# ABOUT THIS EXERCISE
Give the line containing "3. 복잡 인덱스는 같음, 정렬, 다중 값, 카디널리티 순이다." again, exactly, along with all later lines of the entries, through the last one.

# Saved data entries
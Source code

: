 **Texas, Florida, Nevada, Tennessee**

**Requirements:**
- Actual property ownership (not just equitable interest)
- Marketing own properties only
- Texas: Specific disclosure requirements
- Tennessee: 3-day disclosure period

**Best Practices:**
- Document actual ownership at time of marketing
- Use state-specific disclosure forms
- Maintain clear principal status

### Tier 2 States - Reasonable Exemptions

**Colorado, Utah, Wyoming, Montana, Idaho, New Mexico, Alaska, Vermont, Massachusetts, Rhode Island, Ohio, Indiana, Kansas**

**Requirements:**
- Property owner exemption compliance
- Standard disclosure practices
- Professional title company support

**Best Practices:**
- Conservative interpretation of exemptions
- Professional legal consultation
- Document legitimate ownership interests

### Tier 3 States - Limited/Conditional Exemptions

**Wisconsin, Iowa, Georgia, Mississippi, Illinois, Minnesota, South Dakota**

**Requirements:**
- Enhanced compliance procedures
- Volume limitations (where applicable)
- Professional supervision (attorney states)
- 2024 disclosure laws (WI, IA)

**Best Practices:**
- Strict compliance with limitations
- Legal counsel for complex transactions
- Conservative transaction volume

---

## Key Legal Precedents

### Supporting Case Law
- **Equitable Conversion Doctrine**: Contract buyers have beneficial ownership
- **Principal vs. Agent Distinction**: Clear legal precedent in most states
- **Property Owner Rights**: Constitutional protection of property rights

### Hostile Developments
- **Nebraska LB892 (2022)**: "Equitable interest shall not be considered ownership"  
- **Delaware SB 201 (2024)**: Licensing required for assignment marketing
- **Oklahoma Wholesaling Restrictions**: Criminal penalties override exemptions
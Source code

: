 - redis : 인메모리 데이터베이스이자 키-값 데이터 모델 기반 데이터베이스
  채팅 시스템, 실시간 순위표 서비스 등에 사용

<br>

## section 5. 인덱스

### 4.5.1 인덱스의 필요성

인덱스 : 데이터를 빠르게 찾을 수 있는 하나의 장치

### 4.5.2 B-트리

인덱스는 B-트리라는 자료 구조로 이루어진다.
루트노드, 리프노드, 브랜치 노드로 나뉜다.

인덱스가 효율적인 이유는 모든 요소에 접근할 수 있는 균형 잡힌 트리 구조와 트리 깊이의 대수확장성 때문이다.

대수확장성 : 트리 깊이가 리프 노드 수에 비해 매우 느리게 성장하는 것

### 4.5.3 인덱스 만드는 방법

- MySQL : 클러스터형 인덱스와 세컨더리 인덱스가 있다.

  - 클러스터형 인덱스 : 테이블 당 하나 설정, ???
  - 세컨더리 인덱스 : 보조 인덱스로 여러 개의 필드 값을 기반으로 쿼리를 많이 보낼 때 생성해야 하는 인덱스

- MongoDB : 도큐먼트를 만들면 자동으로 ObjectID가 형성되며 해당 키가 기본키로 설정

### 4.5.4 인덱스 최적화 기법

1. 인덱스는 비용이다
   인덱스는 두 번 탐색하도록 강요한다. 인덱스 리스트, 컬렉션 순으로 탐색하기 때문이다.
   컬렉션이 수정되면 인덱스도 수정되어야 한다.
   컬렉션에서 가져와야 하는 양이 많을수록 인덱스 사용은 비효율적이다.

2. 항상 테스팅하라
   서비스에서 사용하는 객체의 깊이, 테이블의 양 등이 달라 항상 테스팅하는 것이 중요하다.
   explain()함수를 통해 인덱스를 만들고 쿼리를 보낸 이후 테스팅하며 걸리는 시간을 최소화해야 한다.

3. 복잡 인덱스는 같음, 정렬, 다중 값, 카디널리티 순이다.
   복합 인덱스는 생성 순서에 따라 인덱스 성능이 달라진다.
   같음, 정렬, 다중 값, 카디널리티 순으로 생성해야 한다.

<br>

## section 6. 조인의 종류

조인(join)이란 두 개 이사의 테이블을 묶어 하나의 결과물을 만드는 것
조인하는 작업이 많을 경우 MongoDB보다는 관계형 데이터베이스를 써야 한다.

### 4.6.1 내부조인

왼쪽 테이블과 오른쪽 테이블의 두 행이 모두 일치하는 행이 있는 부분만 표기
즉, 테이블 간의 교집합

# SOLVED PROBLEM
3. 복잡 인덱스는 같음, 정렬, 다중 값, 카디널리티 순이다.
   복합 인덱스는 생성 순서에 따라 인덱스 성능이 달라진다.
   같음, 정렬, 다중 값, 카디널리티 순으로 생성해야 한다.

<br>

## section 6. 조인의 종류

조인(join)이란 두 개 이사의 테이블을 묶어 하나의 결과물을 만드는 것
조인하는 작업이 많을 경우 MongoDB보다는 관계형 데이터베이스를 써야 한다.

### 4.6.1 내부조인

왼쪽 테이블과 오른쪽 테이블의 두 행이 모두 일치하는 행이 있는 부분만 표기
즉, 테이블 간의 교집합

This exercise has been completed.